Vi saranno capitati di certo, nei corsi di formazione, o nelle sessioni di team building, o in colloqui di selezione, i lavori di gruppo in cui vi veniva sottoposto un testo e vi si chiedeva di trovare una soluzione o dare un parere a una situazione. Erano esercizi finalizzati a mettere in evidenza punti di vista, atteggiamenti, attitudini, caratteri. Nei colloqui di gruppo servivano a tratteggiare il profilo del candidato, a verificare le reazioni di fronte a situazioni particolari o cruciali.

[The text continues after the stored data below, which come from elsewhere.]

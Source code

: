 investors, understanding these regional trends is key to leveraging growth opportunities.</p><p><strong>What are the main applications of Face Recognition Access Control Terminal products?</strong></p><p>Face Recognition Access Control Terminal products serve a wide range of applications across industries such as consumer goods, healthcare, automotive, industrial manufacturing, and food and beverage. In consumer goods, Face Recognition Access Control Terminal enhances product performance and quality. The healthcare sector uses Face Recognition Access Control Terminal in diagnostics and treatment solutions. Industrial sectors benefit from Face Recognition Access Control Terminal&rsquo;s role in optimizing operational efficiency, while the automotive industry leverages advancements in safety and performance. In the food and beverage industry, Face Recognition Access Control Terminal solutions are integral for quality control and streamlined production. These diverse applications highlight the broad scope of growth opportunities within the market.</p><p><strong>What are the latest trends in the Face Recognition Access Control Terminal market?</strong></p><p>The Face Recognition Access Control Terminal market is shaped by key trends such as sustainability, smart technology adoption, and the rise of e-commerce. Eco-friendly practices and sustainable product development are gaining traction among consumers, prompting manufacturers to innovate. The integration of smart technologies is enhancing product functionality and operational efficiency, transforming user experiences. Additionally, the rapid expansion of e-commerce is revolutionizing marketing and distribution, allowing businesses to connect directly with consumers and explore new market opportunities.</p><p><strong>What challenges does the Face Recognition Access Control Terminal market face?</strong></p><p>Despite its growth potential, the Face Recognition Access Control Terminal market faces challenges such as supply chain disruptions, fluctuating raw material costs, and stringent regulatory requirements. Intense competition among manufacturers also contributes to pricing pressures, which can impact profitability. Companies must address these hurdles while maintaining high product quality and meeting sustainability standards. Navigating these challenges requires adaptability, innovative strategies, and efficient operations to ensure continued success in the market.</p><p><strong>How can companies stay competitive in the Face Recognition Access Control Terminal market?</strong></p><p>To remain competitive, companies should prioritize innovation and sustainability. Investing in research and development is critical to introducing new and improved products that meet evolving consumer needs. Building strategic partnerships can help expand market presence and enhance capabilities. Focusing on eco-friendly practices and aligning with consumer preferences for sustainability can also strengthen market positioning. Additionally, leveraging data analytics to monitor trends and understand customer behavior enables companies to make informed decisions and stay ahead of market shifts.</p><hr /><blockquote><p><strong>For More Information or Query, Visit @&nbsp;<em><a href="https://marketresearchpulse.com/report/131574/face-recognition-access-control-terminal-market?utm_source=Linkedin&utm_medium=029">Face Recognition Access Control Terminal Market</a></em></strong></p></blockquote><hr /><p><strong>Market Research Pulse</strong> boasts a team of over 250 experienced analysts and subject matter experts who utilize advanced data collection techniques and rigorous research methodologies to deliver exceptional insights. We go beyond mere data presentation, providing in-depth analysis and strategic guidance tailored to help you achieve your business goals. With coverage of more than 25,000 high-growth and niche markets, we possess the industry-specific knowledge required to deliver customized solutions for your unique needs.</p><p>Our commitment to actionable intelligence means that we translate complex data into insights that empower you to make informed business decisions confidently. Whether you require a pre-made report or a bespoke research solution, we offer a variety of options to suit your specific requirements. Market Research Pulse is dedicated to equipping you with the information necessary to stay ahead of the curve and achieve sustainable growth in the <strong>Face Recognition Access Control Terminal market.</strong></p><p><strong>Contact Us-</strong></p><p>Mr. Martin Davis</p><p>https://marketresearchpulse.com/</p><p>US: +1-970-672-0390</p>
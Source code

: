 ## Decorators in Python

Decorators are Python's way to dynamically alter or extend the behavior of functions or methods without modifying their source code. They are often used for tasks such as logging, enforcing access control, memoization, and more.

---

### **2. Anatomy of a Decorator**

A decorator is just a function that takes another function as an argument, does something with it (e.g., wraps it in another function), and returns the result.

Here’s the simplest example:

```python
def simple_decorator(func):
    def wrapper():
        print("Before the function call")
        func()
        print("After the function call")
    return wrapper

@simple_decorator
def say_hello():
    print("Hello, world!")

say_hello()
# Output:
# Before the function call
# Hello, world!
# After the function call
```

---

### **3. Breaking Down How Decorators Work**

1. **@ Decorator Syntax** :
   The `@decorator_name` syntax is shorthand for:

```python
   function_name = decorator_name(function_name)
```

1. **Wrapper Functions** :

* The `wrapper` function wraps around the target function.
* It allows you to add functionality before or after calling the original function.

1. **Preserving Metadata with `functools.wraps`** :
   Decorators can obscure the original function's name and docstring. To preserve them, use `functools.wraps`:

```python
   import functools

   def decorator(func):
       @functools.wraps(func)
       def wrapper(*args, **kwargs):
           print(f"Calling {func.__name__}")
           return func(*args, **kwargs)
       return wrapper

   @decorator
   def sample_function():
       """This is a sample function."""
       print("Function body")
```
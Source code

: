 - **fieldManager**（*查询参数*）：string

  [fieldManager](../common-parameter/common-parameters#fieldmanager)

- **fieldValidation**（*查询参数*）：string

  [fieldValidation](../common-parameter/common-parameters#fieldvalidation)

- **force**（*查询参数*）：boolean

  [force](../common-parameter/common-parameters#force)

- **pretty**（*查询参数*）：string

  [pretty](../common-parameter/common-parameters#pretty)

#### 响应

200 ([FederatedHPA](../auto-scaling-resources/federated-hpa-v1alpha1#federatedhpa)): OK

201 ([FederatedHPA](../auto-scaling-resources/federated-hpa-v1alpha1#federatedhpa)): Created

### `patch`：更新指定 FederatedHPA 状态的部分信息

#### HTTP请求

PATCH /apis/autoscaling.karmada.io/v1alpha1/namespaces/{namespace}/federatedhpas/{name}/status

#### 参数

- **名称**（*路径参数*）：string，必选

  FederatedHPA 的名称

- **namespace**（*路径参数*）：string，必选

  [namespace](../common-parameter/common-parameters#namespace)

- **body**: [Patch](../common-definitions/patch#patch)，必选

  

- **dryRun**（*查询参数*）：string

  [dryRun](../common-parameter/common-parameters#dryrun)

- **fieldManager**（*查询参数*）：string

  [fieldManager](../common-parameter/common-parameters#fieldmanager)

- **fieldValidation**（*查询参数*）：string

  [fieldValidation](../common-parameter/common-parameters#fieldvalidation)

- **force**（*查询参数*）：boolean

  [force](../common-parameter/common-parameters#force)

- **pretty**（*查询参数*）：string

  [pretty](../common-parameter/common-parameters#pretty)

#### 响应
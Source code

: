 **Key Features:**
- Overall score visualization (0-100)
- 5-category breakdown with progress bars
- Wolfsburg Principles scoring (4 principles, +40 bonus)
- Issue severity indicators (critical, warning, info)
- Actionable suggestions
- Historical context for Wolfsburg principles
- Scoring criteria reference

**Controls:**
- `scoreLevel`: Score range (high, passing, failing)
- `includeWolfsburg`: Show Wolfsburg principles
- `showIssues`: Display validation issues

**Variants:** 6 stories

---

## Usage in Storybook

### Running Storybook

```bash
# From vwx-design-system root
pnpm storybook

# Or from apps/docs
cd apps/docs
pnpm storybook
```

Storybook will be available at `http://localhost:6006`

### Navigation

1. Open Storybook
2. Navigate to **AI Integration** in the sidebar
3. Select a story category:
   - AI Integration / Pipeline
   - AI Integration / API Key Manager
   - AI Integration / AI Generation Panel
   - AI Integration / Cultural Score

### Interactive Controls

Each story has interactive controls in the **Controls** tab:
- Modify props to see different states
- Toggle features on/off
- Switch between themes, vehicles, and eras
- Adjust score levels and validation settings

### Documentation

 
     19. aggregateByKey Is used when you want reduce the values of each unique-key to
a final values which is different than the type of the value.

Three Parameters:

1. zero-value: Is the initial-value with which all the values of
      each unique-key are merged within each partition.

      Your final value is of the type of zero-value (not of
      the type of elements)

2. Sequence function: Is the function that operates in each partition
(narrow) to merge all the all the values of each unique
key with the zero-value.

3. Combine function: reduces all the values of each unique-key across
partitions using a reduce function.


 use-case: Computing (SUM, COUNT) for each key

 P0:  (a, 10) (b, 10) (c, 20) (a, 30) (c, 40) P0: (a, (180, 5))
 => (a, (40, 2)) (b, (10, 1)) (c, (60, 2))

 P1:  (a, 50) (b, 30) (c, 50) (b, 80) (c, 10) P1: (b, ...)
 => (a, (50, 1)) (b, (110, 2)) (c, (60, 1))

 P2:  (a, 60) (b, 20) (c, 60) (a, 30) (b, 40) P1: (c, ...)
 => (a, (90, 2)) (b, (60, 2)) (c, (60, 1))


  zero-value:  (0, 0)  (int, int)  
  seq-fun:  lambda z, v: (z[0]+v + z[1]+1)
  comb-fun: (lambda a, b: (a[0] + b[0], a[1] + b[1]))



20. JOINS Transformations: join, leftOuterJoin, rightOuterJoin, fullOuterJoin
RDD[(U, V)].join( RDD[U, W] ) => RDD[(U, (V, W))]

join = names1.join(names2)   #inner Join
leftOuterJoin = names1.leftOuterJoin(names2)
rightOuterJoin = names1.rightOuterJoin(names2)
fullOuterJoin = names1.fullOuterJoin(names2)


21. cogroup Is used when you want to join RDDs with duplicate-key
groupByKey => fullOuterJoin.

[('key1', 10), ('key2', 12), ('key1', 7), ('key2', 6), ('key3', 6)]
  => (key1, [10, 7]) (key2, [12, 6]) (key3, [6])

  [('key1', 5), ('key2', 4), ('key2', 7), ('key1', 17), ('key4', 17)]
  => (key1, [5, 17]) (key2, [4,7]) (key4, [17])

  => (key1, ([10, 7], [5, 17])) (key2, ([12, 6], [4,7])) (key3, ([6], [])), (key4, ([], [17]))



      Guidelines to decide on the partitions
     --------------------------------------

Testi volutamente provocatori in cui toccava confrontarsi su tematiche sensibili. Ne emergevamo punti di vista, opinioni, visioni, vissuti che all’osservatore (a turno toccava a tutti) registrava senza giudizio. Il tema era talmente coinvolgente che, dopo poco, anche tra sconosciuti, calavano le maschere e tutti, più o meno, mostravano il lato più intimo e segreto. Ecco, ieri sera, per un attimo le è arrivata questa immagine, non perché fosse un esercizio di gruppo, ma perché rifletteva che di fronte a un testo complesso, ricco di contrasti, con posizione mai nette, con sfumature continue, con il buio della notte e la luce del sole, con i buoni e i cattivi pronti a scambiarsi i ruoli, gli animi si sono scaldati e una serata di lettura condivisa online è arrivata a sfiorare i novanta minuti. Un vero record per noi. Al centro c’era La casa della moschea e un Iran raccontato, in olandese, da un esule rifugiato politico, per restituire memoria al passato e conoscenza all’Europa di un mondo altro.
Ne è venuta fuori una discussione a più voci. È accaduto un interrogarsi su una storia per alcuni recente, per altri lontana. Una riflessione sulla donna, sulla religione, sugli estremismi. Una curiosità su un est di cui sappiamo poco.
E, di ritorno, uno sguardo su di noi, su come viviamo, su dove siamo, su cosa abbiamo vissuto e conquistato. Nelle stanze segrete di una connessione online si sono condivise voci. Da città diverse, da età diverse, da sguardi diversi: una contaminazione potente, che ogni volta arricchisce e suscita nuove domande.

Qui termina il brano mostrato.